Does this help? And don't worry about the left-hand side, you have proven that it is equal to the identity matrix when you multiplied it with A^k.

 

[trojansc82]

Alright, so you have

$$AAA ... AA(AA^{-1})A^{-1}A^{-1}...A^{-1}A^{-1}A^{-1} = AAA ... AA(I)A^{-1}A^{-1}...A^{-1}A^{-1}A^{-1} = ...$$

Does this help?

Yes, a little bit.

Does A^-1 A^-1 = A ?

If so, that would help with solving the proof.

 

[Ryker]

$$A^{-1}A^{-1} \neq A$$

However, I've edited my previous post with underbraces. Can you now see what I meant?

 

[trojansc82]

$$A^{-1}A^{-1} \neq A$$

However, I've edited my previous post with underbraces. Can you now see what I meant?
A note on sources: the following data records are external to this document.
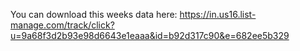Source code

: You can download this weeks data here: https://in.us16.list-manage.com/track/click?u=9a68f3d2b93e98d6643e1eaaa&id=b92d317c90&e=682ee5b329
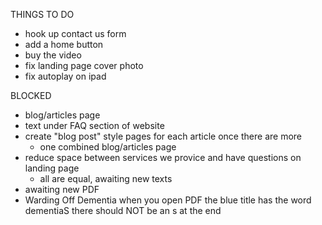 THINGS TO DO
- hook up contact us form
- add a home button
- buy the video
 - fix landing page cover photo
- fix autoplay on ipad

BLOCKED
- blog/articles page
- text under FAQ section of website
- create "blog post" style pages for each article once there are more
  - one combined blog/articles page
- reduce space between services we provice and have questions on landing page
  - all are equal, awaiting new texts
- awaiting new PDF
 - Warding Off Dementia when you open PDF the blue title has the word dementiaS there should NOT be an s at the end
Yeah. I'm trying to follow the steps that were taken.

So I multiply both sides by the inverse of A^k, which would give me A^-1 = A^-1?

 

[Ryker]

No no, you multiply both sides with A^k, not the inverse of A^k. A^k is namely the inverse of left-hand side. But as you can see, when you group (AA^-1) = I, you get one less A and one less A^-1. So what is AIA^-1? And what happens if you continue grouping the inner matrices together like that?

 

[trojansc82]

No no, you multiply both sides with A^k, not the inverse of A^k. A^k is namely the inverse of left-hand side. But as you can see, when you group (AA^-1) = I, you get one less A and one less A^-1. So what is AIA^-1? And what happens if you continue grouping the inner matrices together like that?
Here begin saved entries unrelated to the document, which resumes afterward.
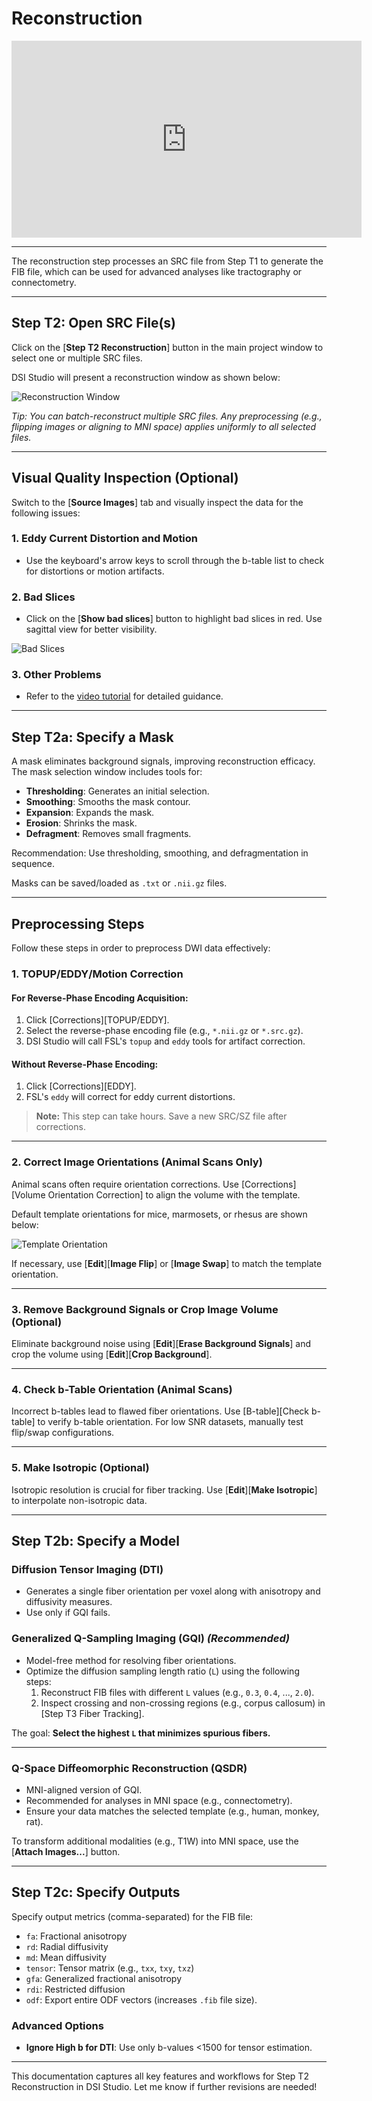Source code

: # Reconstruction

<iframe width="560" height="315" src="https://www.youtube.com/embed/-J8qBMiHQHk?start=215" title="YouTube video player" frameborder="0" allow="accelerometer; autoplay; clipboard-write; encrypted-media; gyroscope; picture-in-picture" allowfullscreen></iframe>

---

The reconstruction step processes an SRC file from Step T1 to generate the FIB file, which can be used for advanced analyses like tractography or connectometry.

---

## Step T2: Open SRC File(s)

Click on the [**Step T2 Reconstruction**] button in the main project window to select one or multiple SRC files.

DSI Studio will present a reconstruction window as shown below:

![Reconstruction Window](https://user-images.githubusercontent.com/275569/147804658-3d2b3442-c0dd-4383-91cf-3718670b1413.png)

*Tip: You can batch-reconstruct multiple SRC files. Any preprocessing (e.g., flipping images or aligning to MNI space) applies uniformly to all selected files.*

---

## Visual Quality Inspection (Optional)

Switch to the [**Source Images**] tab and visually inspect the data for the following issues:

### 1. Eddy Current Distortion and Motion
- Use the keyboard's arrow keys to scroll through the b-table list to check for distortions or motion artifacts.

### 2. Bad Slices
- Click on the [**Show bad slices**] button to highlight bad slices in red. Use sagittal view for better visibility.

![Bad Slices](https://user-images.githubusercontent.com/275569/147804666-b75d4167-ce90-4722-816e-a3106046f6f0.png)

### 3. Other Problems
- Refer to the [video tutorial](https://www.youtube.com/watch?v=stL4GMeTC1I) for detailed guidance.

---

## Step T2a: Specify a Mask

A mask eliminates background signals, improving reconstruction efficacy. The mask selection window includes tools for:

- **Thresholding**: Generates an initial selection.
- **Smoothing**: Smooths the mask contour.
- **Expansion**: Expands the mask.
- **Erosion**: Shrinks the mask.
- **Defragment**: Removes small fragments.

Recommendation: Use thresholding, smoothing, and defragmentation in sequence.

Masks can be saved/loaded as `.txt` or `.nii.gz` files.

---

## Preprocessing Steps

Follow these steps in order to preprocess DWI data effectively:

### 1. TOPUP/EDDY/Motion Correction

#### For Reverse-Phase Encoding Acquisition:
1. Click [Corrections][TOPUP/EDDY].
2. Select the reverse-phase encoding file (e.g., `*.nii.gz` or `*.src.gz`).
3. DSI Studio will call FSL's `topup` and `eddy` tools for artifact correction.

#### Without Reverse-Phase Encoding:
1. Click [Corrections][EDDY].
2. FSL's `eddy` will correct for eddy current distortions.

> **Note:** This step can take hours. Save a new SRC/SZ file after corrections.

---

### 2. Correct Image Orientations (Animal Scans Only)

Animal scans often require orientation corrections. Use [Corrections][Volume Orientation Correction] to align the volume with the template.

Default template orientations for mice, marmosets, or rhesus are shown below:

![Template Orientation](https://user-images.githubusercontent.com/275569/149644623-ee22e1d3-d8a6-4650-b2ae-ce10d93e11f2.png)

If necessary, use [**Edit**][**Image Flip**] or [**Image Swap**] to match the template orientation.

---

### 3. Remove Background Signals or Crop Image Volume (Optional)

Eliminate background noise using [**Edit**][**Erase Background Signals**] and crop the volume using [**Edit**][**Crop Background**].

---

### 4. Check b-Table Orientation (Animal Scans)

Incorrect b-tables lead to flawed fiber orientations. Use [B-table][Check b-table] to verify b-table orientation. For low SNR datasets, manually test flip/swap configurations.

---

### 5. Make Isotropic (Optional)

Isotropic resolution is crucial for fiber tracking. Use [**Edit**][**Make Isotropic**] to interpolate non-isotropic data.

---

## Step T2b: Specify a Model

### Diffusion Tensor Imaging (DTI)
- Generates a single fiber orientation per voxel along with anisotropy and diffusivity measures.
- Use only if GQI fails.

### Generalized Q-Sampling Imaging (GQI) *(Recommended)*
- Model-free method for resolving fiber orientations.
- Optimize the diffusion sampling length ratio (`L`) using the following steps:
  1. Reconstruct FIB files with different `L` values (e.g., `0.3`, `0.4`, ..., `2.0`).
  2. Inspect crossing and non-crossing regions (e.g., corpus callosum) in [Step T3 Fiber Tracking].

The goal: **Select the highest `L` that minimizes spurious fibers.**

---

### Q-Space Diffeomorphic Reconstruction (QSDR)
- MNI-aligned version of GQI.
- Recommended for analyses in MNI space (e.g., connectometry).
- Ensure your data matches the selected template (e.g., human, monkey, rat).

To transform additional modalities (e.g., T1W) into MNI space, use the [**Attach Images...**] button.

---

## Step T2c: Specify Outputs

Specify output metrics (comma-separated) for the FIB file:

- `fa`: Fractional anisotropy
- `rd`: Radial diffusivity
- `md`: Mean diffusivity
- `tensor`: Tensor matrix (e.g., `txx`, `txy`, `txz`)
- `gfa`: Generalized fractional anisotropy
- `rdi`: Restricted diffusion
- `odf`: Export entire ODF vectors (increases `.fib` file size).

### Advanced Options
- **Ignore High b for DTI**: Use only b-values <1500 for tensor estimation.

---

This documentation captures all key features and workflows for Step T2 Reconstruction in DSI Studio. Let me know if further revisions are needed!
Both sides should equal A^k because (AAA...AA)(A^-1A^-1A^-1...A^-1A^-1) will reduce to the identity matrix.

 

[Ryker]

You are right in saying both side will equal the identity matrix, but not A^k. Remember, you are multiplying by A^k to actually get the identity matrix. So as you can see, on the right-hand side you did the following: (A^-1)^kA^k = I. What does this tell you about (A^-1)^k in relation to A^k?

 

[trojansc82]

You are right in saying both side will equal the identity matrix, but not A^k. Remember, you are multiplying by A^k to actually get the identity matrix. So as you can see, on the right-hand side you did the following: (A^-1)^kA^k = I. What does this tell you about (A^-1)^k in relation to A^k?

It tells me that A^k is the inverse of (A^-1)^k, but I am not able to see it.

 

[HallsofIvy]

Did you notice Mark44's statement that this should be done by induction?
That way you can avoid writing those long lists of "A"s!

When n= 1, $(A^{-1})^1= A^{-1}= (A^1)^{-1}$

Now, assume that, for some k, $(A^{-1})^k= (A^k)^{-1}$

$(A^{-1})^{k+1}= (A^{-1})^k A^{-1}= (A^k)^{-1}A^{-1}$
while [itex](A^k)^{-1}= (A^kA)^{-1}= A^{-1}(A^k)^{-1}[/tex]

 

[Ryker]

It tells me that A^k is the inverse of (A^-1)^k, but I am not able to see it.

Exactly! Or more importantly, (A^-1)^k is the inverse of A^k. But we already know (A^k)^-1 is an inverse of A^k. So can a matrix have two different inverses?

And when you said you don't see it, what do you mean?